Determines the calculation speed of the database. But what operations involve calculations? For example, WHERE clause filtering, operator calculations in a SELECT sub-statement, aggregate calculations, sorting, etc.

2.CPU instruction set

The instruction set determines the performance of certain optimizations in the database. For example, vector computation.

Accelerating OLAP by 10 times through PostgreSQL vectorized execution extension (tiled implementation)

3.Number of CPU cores

CPU clock speed determines the computing capacity of a single CPU core, while the number of CPU cores determines the parallel computing capacity of the database.

4.Memory clock speed, bus bandwidth

When reading/writing in the memory, the memory clock speed and bus bandwidth determine the total read/write capacity, which is a very important factor.
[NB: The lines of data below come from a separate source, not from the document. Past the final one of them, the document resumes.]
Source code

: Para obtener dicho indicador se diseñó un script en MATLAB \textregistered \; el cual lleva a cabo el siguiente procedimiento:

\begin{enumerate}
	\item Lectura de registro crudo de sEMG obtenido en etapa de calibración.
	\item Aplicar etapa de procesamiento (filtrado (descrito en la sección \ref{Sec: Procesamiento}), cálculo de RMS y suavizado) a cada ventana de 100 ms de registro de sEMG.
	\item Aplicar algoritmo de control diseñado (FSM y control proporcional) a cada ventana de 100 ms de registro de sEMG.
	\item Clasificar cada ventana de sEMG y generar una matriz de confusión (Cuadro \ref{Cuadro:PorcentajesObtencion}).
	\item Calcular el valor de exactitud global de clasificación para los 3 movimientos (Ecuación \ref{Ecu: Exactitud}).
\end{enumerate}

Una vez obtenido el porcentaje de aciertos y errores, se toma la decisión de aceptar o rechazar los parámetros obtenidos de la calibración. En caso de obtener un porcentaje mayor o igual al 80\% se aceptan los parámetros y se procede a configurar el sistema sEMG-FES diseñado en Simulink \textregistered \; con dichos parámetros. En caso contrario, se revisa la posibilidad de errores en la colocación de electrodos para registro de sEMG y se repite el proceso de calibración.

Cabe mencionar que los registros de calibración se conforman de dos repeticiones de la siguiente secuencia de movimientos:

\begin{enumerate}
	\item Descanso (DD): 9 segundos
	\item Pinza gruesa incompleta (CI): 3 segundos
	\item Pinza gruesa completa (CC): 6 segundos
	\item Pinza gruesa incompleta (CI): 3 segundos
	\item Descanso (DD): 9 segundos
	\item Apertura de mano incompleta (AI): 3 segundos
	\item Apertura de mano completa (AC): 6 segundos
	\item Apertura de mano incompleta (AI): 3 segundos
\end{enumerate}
For example, for DDR 2 667, the bandwidth is 64bit×667MHz÷8≈5.3GB/s. If it is a dual channel memory, we have to multiply by 2, so the memory data bandwidth of a dual channel DDR 2 667 is 10.6GB/s.

https://www.cyberciti.biz/faq/check-ram-speed-linux/

https://en.wikipedia.org/wiki/Memory_bandwidth

For example, the maximum memory read/write bandwidth is

64*2*2400/8/1024= 37.5 GB/s
dmidecode --type 17  
  
        Array Handle: 0x0034  
        Error Information Handle: Not Provided  
        Total Width: 72 bits  ## 带ECC, 64+8  
        Data Width: 72 bits  
        Size: 32 GB  
        Form Factor: DIMM  
        Set: None  
        Locator: CPU0_A0  
        Bank Locator: NODE 1  
        Type: DDR4  
        Type Detail:   
        Speed: 2400 MHz  
        Manufacturer:   
        Serial Number:   
        Asset Tag:   
        Part Number:   
        Rank: 2  
        Configured Clock Speed: 2133 MHz

Note: This is the technical hard cap of the memory and will not typically be reached by a single CPU core.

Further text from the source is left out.